• ABOUT THIS TASK: Go through the data and copy every line in which "Verze" appears.
• • •
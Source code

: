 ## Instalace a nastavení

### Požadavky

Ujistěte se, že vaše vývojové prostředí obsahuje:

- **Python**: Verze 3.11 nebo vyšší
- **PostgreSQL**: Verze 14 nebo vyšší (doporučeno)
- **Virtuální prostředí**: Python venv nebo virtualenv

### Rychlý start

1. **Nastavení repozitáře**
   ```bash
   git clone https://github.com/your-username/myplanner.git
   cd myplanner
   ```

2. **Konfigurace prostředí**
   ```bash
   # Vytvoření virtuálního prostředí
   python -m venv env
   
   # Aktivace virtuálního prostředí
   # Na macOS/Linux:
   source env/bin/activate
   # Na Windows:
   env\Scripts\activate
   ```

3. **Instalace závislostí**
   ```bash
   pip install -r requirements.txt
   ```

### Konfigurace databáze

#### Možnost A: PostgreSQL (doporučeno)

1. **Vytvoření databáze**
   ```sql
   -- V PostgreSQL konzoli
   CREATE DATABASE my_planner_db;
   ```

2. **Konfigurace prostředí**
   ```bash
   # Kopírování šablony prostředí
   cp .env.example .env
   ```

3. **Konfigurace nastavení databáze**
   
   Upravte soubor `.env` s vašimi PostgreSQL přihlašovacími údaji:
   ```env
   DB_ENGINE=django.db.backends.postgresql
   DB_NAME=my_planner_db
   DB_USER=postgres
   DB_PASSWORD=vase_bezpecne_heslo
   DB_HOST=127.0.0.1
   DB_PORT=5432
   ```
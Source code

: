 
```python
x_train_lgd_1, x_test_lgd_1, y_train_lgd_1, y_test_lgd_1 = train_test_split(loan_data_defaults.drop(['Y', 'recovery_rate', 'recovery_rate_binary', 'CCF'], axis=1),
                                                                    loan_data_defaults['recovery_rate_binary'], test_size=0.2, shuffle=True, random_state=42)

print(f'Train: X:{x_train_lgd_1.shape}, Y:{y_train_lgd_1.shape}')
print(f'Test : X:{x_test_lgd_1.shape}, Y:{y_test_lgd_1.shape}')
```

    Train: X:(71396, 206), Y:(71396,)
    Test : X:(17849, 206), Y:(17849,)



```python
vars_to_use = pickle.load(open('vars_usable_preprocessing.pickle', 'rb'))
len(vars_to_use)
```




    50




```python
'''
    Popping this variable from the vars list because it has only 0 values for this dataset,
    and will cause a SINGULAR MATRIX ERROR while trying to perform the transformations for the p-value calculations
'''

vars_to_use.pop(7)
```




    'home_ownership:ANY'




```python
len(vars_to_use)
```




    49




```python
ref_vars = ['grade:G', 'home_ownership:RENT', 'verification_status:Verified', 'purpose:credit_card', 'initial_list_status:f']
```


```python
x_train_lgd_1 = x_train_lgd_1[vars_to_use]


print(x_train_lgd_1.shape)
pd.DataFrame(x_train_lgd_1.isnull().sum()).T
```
• • •
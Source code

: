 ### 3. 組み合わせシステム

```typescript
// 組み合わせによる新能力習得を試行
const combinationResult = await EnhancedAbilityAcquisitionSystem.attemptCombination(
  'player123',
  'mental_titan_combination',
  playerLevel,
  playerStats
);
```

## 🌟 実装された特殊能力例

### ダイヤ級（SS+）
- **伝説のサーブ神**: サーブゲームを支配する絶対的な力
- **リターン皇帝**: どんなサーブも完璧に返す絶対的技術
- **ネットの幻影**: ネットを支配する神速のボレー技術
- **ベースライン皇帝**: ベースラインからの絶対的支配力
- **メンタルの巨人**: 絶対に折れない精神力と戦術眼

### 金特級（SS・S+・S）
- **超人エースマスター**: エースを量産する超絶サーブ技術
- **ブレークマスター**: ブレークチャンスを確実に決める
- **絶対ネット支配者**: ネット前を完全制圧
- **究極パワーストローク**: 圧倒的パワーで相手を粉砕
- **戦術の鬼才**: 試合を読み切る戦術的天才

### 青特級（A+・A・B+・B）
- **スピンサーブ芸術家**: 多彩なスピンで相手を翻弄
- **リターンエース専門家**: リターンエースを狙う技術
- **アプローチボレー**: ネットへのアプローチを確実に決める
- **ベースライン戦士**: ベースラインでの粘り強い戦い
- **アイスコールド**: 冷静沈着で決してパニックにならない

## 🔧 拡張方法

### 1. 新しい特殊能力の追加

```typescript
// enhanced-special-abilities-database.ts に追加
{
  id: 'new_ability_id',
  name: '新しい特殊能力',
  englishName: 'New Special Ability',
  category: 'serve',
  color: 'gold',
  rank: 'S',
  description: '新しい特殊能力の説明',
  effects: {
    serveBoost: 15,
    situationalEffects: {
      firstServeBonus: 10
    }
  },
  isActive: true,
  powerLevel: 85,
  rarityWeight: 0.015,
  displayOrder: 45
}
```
• • •
• RESULT FOR THIS EXERCISE:
- **Python**: Verze 3.11 nebo vyšší
- **PostgreSQL**: Verze 14 nebo vyšší (doporučeno)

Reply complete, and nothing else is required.